Film Review: A NIGHTMARE ON ELM STREET (1984, Wes Craven)

Stars: 5 of 5.
Running Time: 91 minutes.
Notable Cast or Crew: John Saxon (TENEBRE, ENTER THE DRAGON), Ronee Blakley (NASHVILLE, THE DRIVER), Heather Langenkamp (GROWING PAINS, SHOCKER, NEW NIGHTMARE), Johnny Depp (CRY-BABY, DEAD MAN), Charles Fleischer (DEADLY FRIEND, ZODIAC), Robert Englund (ST. IVES, EATEN ALIVE, DEAD & BURIED), Amanda Wyss (BETTER OFF DEAD, POWWOW HIGHWAY), Jsu Garcia (GOTCHA!, WE WERE SOLDIERS). Cinematography by Jacques Haitkin (THE HIDDEN, CHERRY 2000). Head makeup effects by David B. Miller (THE BEASTMASTER, COCOON, WILD AT HEART). Music by Charles Bernstein (MR. MAJESTYK, DEADLY FRIEND).
Tag-line: "If Nancy Doesn't Wake Up Screaming She Won't Wake Up At All..."
Best one-liner: "Okay Krueger, we play in your court!"

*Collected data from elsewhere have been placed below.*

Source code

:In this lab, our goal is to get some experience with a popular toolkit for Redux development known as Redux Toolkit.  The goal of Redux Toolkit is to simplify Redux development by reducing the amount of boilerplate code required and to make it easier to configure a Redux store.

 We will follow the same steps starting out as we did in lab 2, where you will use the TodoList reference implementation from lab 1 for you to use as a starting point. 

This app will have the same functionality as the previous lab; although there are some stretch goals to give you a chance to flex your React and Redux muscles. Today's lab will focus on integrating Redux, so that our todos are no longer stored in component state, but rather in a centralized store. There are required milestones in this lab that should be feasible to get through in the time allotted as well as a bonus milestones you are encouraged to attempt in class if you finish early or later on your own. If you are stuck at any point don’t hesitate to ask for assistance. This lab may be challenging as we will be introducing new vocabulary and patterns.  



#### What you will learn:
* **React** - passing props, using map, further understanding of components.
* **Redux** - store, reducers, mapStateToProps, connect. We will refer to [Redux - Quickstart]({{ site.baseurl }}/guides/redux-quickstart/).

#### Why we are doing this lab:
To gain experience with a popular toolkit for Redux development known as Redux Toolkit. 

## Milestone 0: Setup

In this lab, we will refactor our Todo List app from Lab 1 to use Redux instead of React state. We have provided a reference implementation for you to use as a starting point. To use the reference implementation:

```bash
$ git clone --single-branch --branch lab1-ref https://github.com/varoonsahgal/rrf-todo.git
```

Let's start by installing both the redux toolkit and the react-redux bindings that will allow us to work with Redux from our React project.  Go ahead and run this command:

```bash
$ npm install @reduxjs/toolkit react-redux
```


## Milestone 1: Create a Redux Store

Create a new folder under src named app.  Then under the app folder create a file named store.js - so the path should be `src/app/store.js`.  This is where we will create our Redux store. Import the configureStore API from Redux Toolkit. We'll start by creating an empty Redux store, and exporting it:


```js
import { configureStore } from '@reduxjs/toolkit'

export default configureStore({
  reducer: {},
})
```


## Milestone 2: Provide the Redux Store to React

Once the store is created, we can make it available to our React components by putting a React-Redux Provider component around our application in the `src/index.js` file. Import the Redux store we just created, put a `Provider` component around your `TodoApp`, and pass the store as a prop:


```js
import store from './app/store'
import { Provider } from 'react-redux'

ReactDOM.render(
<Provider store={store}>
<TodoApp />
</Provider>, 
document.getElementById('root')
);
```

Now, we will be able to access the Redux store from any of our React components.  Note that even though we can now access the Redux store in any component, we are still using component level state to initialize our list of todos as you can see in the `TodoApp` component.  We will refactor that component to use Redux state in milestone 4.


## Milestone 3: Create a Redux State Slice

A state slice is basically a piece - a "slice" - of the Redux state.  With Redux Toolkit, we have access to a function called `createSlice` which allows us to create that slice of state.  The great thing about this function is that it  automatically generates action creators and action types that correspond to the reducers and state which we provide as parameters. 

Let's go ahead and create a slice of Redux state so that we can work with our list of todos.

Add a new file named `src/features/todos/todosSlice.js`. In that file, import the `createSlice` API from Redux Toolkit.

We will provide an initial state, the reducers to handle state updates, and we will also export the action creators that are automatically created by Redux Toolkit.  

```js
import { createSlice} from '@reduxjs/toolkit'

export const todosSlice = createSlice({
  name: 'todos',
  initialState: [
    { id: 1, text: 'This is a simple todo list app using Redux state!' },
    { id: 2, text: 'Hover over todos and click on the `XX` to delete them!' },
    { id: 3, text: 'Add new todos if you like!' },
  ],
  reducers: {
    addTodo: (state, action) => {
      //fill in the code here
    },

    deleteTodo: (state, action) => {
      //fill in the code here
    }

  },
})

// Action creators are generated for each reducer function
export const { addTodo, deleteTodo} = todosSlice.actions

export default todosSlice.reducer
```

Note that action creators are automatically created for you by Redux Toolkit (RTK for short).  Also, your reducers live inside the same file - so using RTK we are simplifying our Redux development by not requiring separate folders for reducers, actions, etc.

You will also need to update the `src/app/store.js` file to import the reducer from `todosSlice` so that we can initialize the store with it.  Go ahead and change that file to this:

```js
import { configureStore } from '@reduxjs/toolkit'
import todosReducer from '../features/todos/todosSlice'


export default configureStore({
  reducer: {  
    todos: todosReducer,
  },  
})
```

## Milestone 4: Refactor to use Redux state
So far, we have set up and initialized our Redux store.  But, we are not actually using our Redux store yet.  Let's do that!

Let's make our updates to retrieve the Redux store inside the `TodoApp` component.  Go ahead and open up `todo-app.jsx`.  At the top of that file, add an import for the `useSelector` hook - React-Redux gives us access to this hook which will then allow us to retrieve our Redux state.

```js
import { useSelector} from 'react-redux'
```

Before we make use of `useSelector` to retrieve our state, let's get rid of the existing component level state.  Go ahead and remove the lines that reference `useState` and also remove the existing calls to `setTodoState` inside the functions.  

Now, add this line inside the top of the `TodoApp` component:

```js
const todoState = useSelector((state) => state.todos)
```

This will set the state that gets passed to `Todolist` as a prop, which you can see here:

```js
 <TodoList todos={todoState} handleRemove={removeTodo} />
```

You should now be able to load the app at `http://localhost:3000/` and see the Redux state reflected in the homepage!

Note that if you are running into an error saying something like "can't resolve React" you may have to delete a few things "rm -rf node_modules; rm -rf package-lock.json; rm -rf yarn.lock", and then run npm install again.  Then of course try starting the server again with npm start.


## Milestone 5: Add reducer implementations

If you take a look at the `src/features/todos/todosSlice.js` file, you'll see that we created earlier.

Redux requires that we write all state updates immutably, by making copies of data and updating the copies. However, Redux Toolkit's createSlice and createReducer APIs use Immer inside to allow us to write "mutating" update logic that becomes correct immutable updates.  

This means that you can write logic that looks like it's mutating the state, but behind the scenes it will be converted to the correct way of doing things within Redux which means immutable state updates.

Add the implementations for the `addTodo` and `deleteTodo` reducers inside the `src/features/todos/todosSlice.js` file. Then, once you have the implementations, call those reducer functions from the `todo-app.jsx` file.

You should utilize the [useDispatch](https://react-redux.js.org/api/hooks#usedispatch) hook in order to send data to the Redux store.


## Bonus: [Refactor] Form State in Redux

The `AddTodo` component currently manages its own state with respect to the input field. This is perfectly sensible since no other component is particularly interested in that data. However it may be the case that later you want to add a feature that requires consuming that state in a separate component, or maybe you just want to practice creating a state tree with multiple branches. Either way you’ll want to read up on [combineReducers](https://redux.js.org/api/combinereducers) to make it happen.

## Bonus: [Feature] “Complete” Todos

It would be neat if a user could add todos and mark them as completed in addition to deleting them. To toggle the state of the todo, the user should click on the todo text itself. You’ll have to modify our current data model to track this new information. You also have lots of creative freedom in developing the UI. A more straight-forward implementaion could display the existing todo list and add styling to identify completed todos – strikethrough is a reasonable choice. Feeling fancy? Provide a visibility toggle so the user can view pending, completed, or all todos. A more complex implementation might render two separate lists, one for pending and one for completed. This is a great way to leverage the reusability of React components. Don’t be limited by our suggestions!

There was a time when Freddy wasn't plastered on squirt guns, board games, nite lights, novelty albums, squish-'ems, pinball machines, and yo-yos.
There was a time when Freddy was scary as shit.

He wasn't a one-liner dropping contrivance- he was a terrifying burn victim and possible-pedophile who had the confounding power to haunt kids' dreams from beyond the grave. He wasn't all powerful, not by a long shot: in a toe-to-toe wrestling match between him and a high school girl (which actually happens several times in this film), the girl has a pretty good chance of kicking Freddy's raggedy ass. The existentially frustrating thing here is that Freddy cheats.

Even as the hall monitor.

He gets you when you're at your most vulnerable, your least aware- in the sweet ark of slumber. And more often than not, Craven shows Freddy's attacks from the outside- the sleeping victim thrashing about, slashed and beaten- we can only imagine what's happening in their world, and that's truly frightening. The cast is solid- Heather Langenkamp is our heroine (and a far cry from the CW douches on summer hiatus who star in today's horror), John Saxon (a Bava/Argento alum) is the no-nonsense cop dad, Ronee Blakley is the habitually loaded alky mom (watch for her hidden booze stashes), Johnny Depp is the boyfriend (even at this young age making some impressively bizarre acting choices), and, of course, Robert Englund is Krueger- a sheer force of malicious exuberance.

The visuals are startlingly potent- Freddy's arms extending to an impossible length:

a bed swallowing a victim and spewing a sanguinary geyser, a spectral form emerging from a rubbery wall:

a Cronenbergian face-lickin' phone:

or a girl chased up the steps as the carpet transforms into bemiring white goop. All of this is pre-CGI, and, in fact, is frequently visualized by extremely primitive means- its effectiveness remains a credit to the conceptual hotbed of primal fears and visceral anxieties that (ex-Humanities professor) Craven dips into. This is focused, forceful storytelling at its best. Five stars.